■ How to complete this task
Pictures aside, repeat every record below exactly.

[Stored data]
---

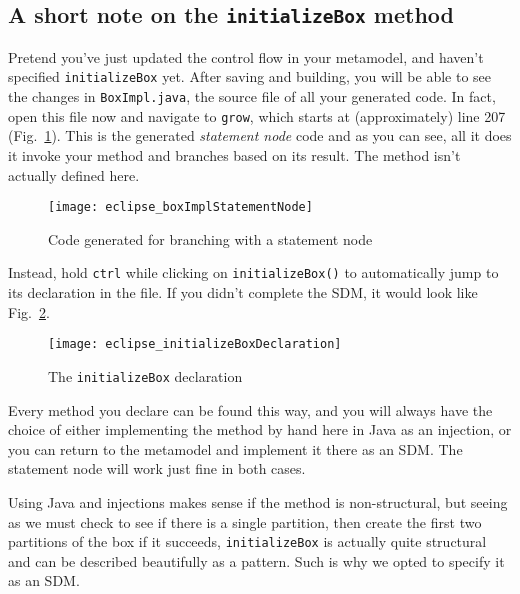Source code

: \newpage
\hypertarget{initialize notes}{}
\subsection{A short note on the \texttt{initializeBox} method}
\genHeader

Pretend you've just updated the control flow in your metamodel, and haven't specified \texttt{initializeBox} yet. After saving and building, you will be able
to see the changes in \texttt{BoxImpl.java}, the source file of all your generated code. In fact, open this file now and navigate to \texttt{grow}, which
starts at (approximately) line 207 (Fig.~\ref{fig:initBoxImpl}). This is the generated \emph{statement node} code and as you can see, all it does it invoke your
method and branches based on its result. The method isn't actually defined here.

\begin{figure}[htp]
\begin{center}
  \texttt{[image: eclipse\_boxImplStatementNode]}
  \caption{Code generated for branching with a statement node}
  \label{fig:initBoxImpl}
\end{center}
\end{figure}

Instead, hold \texttt{ctrl} while clicking on \texttt{initializeBox()} to automatically jump to its declaration in the file. If you didn't complete the SDM, it
would look like Fig.~\ref{fig:initBoxDecl}.

\begin{figure}[htp]
\begin{center}
  \texttt{[image: eclipse\_initializeBoxDeclaration]}
  \caption{The \texttt{initializeBox} declaration}
  \label{fig:initBoxDecl}
\end{center}
\end{figure}

Every method you declare can be found this way, and you will always have the choice of either implementing the method by hand here
in Java as an injection, or you can return to the metamodel and implement it there as an SDM. The statement node will work just fine in both cases. 

Using Java and injections makes sense if the method is non-structural, but seeing as we must check to see if there is a single partition, then create the
first two partitions of the box if it succeeds, \texttt{initializeBox} is actually quite structural and can be described beautifully as a pattern. Such is why
we opted to specify it as an SDM.

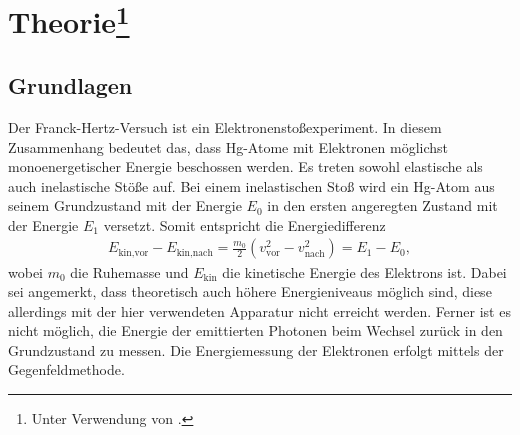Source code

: \section[Theorie]{{Theorie\footnote[1]
{Unter Verwendung von \cite{man:v601}.}}}

\subsection{Grundlagen}
\label{sec:grundlagen}
Der Franck-Hertz-Versuch ist ein Elektronenstoßexperiment. 
In diesem Zusammenhang bedeutet das, dass Hg-Atome mit Elektronen möglichst monoenergetischer Energie beschossen werden.
Es treten sowohl elastische als auch inelastische Stöße auf.
Bei einem inelastischen Stoß wird ein Hg-Atom aus seinem Grundzustand mit der Energie $E_0$ in den ersten angeregten Zustand mit der Energie $E_1$ versetzt.
Somit entspricht die Energiedifferenz 
\begin{align}
    E_{\text{kin,vor}} - E_{\text{kin,nach}} = \frac{m_0}{2} \left(v^2_\text{vor} -v^2_\text{nach}\right) = E_1 - E_0,
    \label{eq:energiedifferenz}
\end{align}
wobei $m_0$ die Ruhemasse und $E_\text{kin}$ die kinetische Energie des Elektrons ist.
Dabei sei angemerkt, dass theoretisch auch höhere Energieniveaus möglich sind, diese allerdings mit der hier verwendeten Apparatur nicht erreicht werden.
Ferner ist es nicht möglich, die Energie der emittierten Photonen beim Wechsel zurück in den Grundzustand zu messen.
Die Energiemessung der Elektronen erfolgt mittels der Gegenfeldmethode.



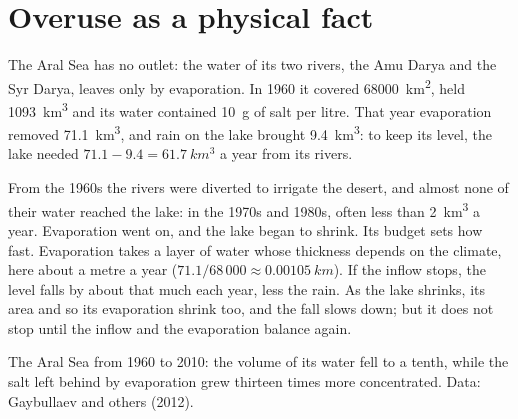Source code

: \section{Overuse as a physical fact}

The Aral Sea has no outlet: the water of its two rivers, the Amu Darya and
the Syr Darya, leaves only by evaporation. In 1960 it covered
\qty{68000}{km^2}, held \qty{1093}{km^3} and its water contained \qty{10}{g}
of salt per litre. That year evaporation removed \qty{71.1}{km^3}, and rain
on the lake brought \qty{9.4}{km^3}: to keep its level, the lake needed
$71.1 - 9.4 = \qty{61.7}{km^3}$ a year from its rivers.

From the 1960s the rivers were diverted to irrigate the desert, and almost
none of their water reached the lake: in the 1970s and 1980s, often less
than \qty{2}{km^3} a year. Evaporation went on, and the lake
began to shrink. Its budget sets how fast. Evaporation takes a layer of water
whose thickness depends on the climate, here about a metre a year
($71.1/68\,000 \approx \qty{0.00105}{km}$). If the inflow stops, the level
falls by about that much each year, less the rain. As the lake shrinks, its
area and so its evaporation shrink too, and the fall slows down; but it does
not stop until the inflow and the evaporation balance again.

\begin{omfigure}

{\small The Aral Sea from 1960 to 2010: the volume of its water fell to a
tenth, while the salt left behind by evaporation grew thirteen times more
concentrated. Data: Gaybullaev and others (2012).}
\end{omfigure}

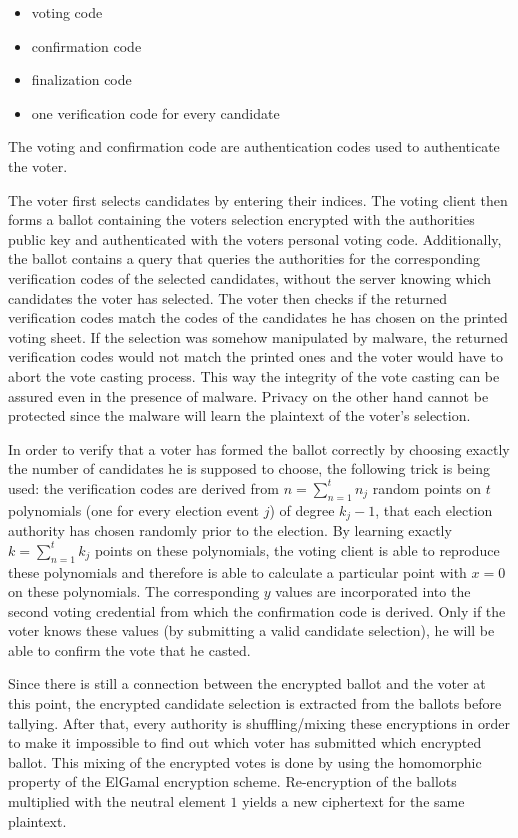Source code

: \begin{itemize}
	\item voting code
	\item confirmation code
	\item finalization code
	\item one verification code for every candidate
\end{itemize}

The voting and confirmation code are authentication codes used to authenticate the voter.

The voter first selects candidates by entering their indices. The voting client then forms a ballot containing the voters selection encrypted with the authorities public key and authenticated with the voters personal voting code. Additionally, the ballot contains a query that queries the authorities for the corresponding verification codes of the selected candidates, without the server knowing which candidates the voter has selected. The voter then checks if the returned verification codes match the codes of the candidates he has chosen on the printed voting sheet. If the selection was somehow manipulated by malware, the returned verification codes would not match the printed ones and the voter would have to abort the vote casting process. This way the integrity of the vote casting can be assured even in the presence of malware. Privacy on the other hand cannot be protected since the malware will learn the plaintext of the voter's selection.

In order to verify that a voter has formed the ballot correctly by choosing exactly the number of candidates he is supposed to choose, the following trick is being used: the verification codes are derived from $n = \sum_{n=1}^{t} n_j$ random points on $t$ polynomials (one for every election event $j$) of degree $k_j - 1$, that each election authority has chosen randomly prior to the election. By learning exactly $k = \sum_{n=1}^{t} k_j$ points on these polynomials, the voting client is able to reproduce these polynomials and therefore is able to calculate a particular point with $x=0$ on these polynomials. The corresponding $y$ values are incorporated into the second voting credential from which the confirmation code is derived. Only if the voter knows these values (by submitting a valid candidate selection), he will be able to confirm the vote that he casted.

Since there is still a connection between the encrypted ballot and the voter at this point, the encrypted candidate selection is extracted from the ballots before tallying. After that, every authority is shuffling/mixing these encryptions in order to make it impossible to find out which voter has submitted which encrypted ballot. This mixing of the encrypted votes is done by using the homomorphic property of the ElGamal encryption scheme. Re-encryption of the ballots multiplied with the neutral element $1$ yields a new ciphertext for the same plaintext.

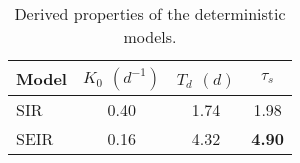 \begin{table}[h]
\centering
\caption{Derived properties of the deterministic models.}
\label{tab:props}
\begin{tabular}{lccc}
\toprule
Model & $K_0$ $(d^{-1})$ & $T_d$ $(d)$ & $\tau_s$  \\
 \midrule
 SIR &               0.40 &              1.74 &      1.98  \\
 SEIR &              0.16 &              4.32 &      \textbf{4.90}  \\
\bottomrule
\end{tabular}
\end{table}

---

■ Answer space
Source code

: \newpage
\hypertarget{initialize notes}{}
\subsection{A short note on the \texttt{initializeBox} method}
\genHeader

Pretend you've just updated the control flow in your metamodel, and haven't specified \texttt{initializeBox} yet. After saving and building, you will be able
to see the changes in \texttt{BoxImpl.java}, the source file of all your generated code. In fact, open this file now and navigate to \texttt{grow}, which
starts at (approximately) line 207 (Fig.~\ref{fig:initBoxImpl}). This is the generated \emph{statement node} code and as you can see, all it does it invoke your
method and branches based on its result. The method isn't actually defined here.

\begin{figure}[htp]
\begin{center}
  \texttt{[image: eclipse\_boxImplStatementNode]}
  \caption{Code generated for branching with a statement node}
  \label{fig:initBoxImpl}
\end{center}
\end{figure}

Instead, hold \texttt{ctrl} while clicking on \texttt{initializeBox()} to automatically jump to its declaration in the file. If you didn't complete the SDM, it
would look like Fig.~\ref{fig:initBoxDecl}.

\begin{figure}[htp]
\begin{center}
  \texttt{[image: eclipse\_initializeBoxDeclaration]}
  \caption{The \texttt{initializeBox} declaration}
  \label{fig:initBoxDecl}
\end{center}
\end{figure}

Every method you declare can be found this way, and you will always have the choice of either implementing the method by hand here
in Java as an injection, or you can return to the metamodel and implement it there as an SDM. The statement node will work just fine in both cases. 

Using Java and injections makes sense if the method is non-structural, but seeing as we must check to see if there is a single partition, then create the
first two partitions of the box if it succeeds, \texttt{initializeBox} is actually quite structural and can be described beautifully as a pattern. Such is why
we opted to specify it as an SDM.

Source code

: \section[Theorie]{{Theorie\footnote[1]
{Unter Verwendung von \cite{man:v601}.}}}

\subsection{Grundlagen}
\label{sec:grundlagen}
Der Franck-Hertz-Versuch ist ein Elektronenstoßexperiment. 
In diesem Zusammenhang bedeutet das, dass Hg-Atome mit Elektronen möglichst monoenergetischer Energie beschossen werden.
Es treten sowohl elastische als auch inelastische Stöße auf.
Bei einem inelastischen Stoß wird ein Hg-Atom aus seinem Grundzustand mit der Energie $E_0$ in den ersten angeregten Zustand mit der Energie $E_1$ versetzt.
Somit entspricht die Energiedifferenz 
\begin{align}
    E_{\text{kin,vor}} - E_{\text{kin,nach}} = \frac{m_0}{2} \left(v^2_\text{vor} -v^2_\text{nach}\right) = E_1 - E_0,
    \label{eq:energiedifferenz}
\end{align}
wobei $m_0$ die Ruhemasse und $E_\text{kin}$ die kinetische Energie des Elektrons ist.
Dabei sei angemerkt, dass theoretisch auch höhere Energieniveaus möglich sind, diese allerdings mit der hier verwendeten Apparatur nicht erreicht werden.
Ferner ist es nicht möglich, die Energie der emittierten Photonen beim Wechsel zurück in den Grundzustand zu messen.
Die Energiemessung der Elektronen erfolgt mittels der Gegenfeldmethode.



Source code

: \section{Overuse as a physical fact}

The Aral Sea has no outlet: the water of its two rivers, the Amu Darya and
the Syr Darya, leaves only by evaporation. In 1960 it covered
\qty{68000}{km^2}, held \qty{1093}{km^3} and its water contained \qty{10}{g}
of salt per litre. That year evaporation removed \qty{71.1}{km^3}, and rain
on the lake brought \qty{9.4}{km^3}: to keep its level, the lake needed
$71.1 - 9.4 = \qty{61.7}{km^3}$ a year from its rivers.

From the 1960s the rivers were diverted to irrigate the desert, and almost
none of their water reached the lake: in the 1970s and 1980s, often less
than \qty{2}{km^3} a year. Evaporation went on, and the lake
began to shrink. Its budget sets how fast. Evaporation takes a layer of water
whose thickness depends on the climate, here about a metre a year
($71.1/68\,000 \approx \qty{0.00105}{km}$). If the inflow stops, the level
falls by about that much each year, less the rain. As the lake shrinks, its
area and so its evaporation shrink too, and the fall slows down; but it does
not stop until the inflow and the evaporation balance again.

\begin{omfigure}

{\small The Aral Sea from 1960 to 2010: the volume of its water fell to a
tenth, while the salt left behind by evaporation grew thirteen times more
concentrated. Data: Gaybullaev and others (2012).}
\end{omfigure}

Source code

: \begin{itemize}
	\item voting code
	\item confirmation code
	\item finalization code
	\item one verification code for every candidate
\end{itemize}

The voting and confirmation code are authentication codes used to authenticate the voter.

The voter first selects candidates by entering their indices. The voting client then forms a ballot containing the voters selection encrypted with the authorities public key and authenticated with the voters personal voting code. Additionally, the ballot contains a query that queries the authorities for the corresponding verification codes of the selected candidates, without the server knowing which candidates the voter has selected. The voter then checks if the returned verification codes match the codes of the candidates he has chosen on the printed voting sheet. If the selection was somehow manipulated by malware, the returned verification codes would not match the printed ones and the voter would have to abort the vote casting process. This way the integrity of the vote casting can be assured even in the presence of malware. Privacy on the other hand cannot be protected since the malware will learn the plaintext of the voter's selection.

In order to verify that a voter has formed the ballot correctly by choosing exactly the number of candidates he is supposed to choose, the following trick is being used: the verification codes are derived from $n = \sum_{n=1}^{t} n_j$ random points on $t$ polynomials (one for every election event $j$) of degree $k_j - 1$, that each election authority has chosen randomly prior to the election. By learning exactly $k = \sum_{n=1}^{t} k_j$ points on these polynomials, the voting client is able to reproduce these polynomials and therefore is able to calculate a particular point with $x=0$ on these polynomials. The corresponding $y$ values are incorporated into the second voting credential from which the confirmation code is derived. Only if the voter knows these values (by submitting a valid candidate selection), he will be able to confirm the vote that he casted.

Since there is still a connection between the encrypted ballot and the voter at this point, the encrypted candidate selection is extracted from the ballots before tallying. After that, every authority is shuffling/mixing these encryptions in order to make it impossible to find out which voter has submitted which encrypted ballot. This mixing of the encrypted votes is done by using the homomorphic property of the ElGamal encryption scheme. Re-encryption of the ballots multiplied with the neutral element $1$ yields a new ciphertext for the same plaintext.

 \begin{table}[h]
\centering
\caption{Derived properties of the deterministic models.}
\label{tab:props}
\begin{tabular}{lccc}
\toprule
Model & $K_0$ $(d^{-1})$ & $T_d$ $(d)$ & $\tau_s$  \\
 \midrule
 SIR &               0.40 &              1.74 &      1.98  \\
 SEIR &              0.16 &              4.32 &      \textbf{4.90}  \\
\bottomrule
\end{tabular}
\end{table}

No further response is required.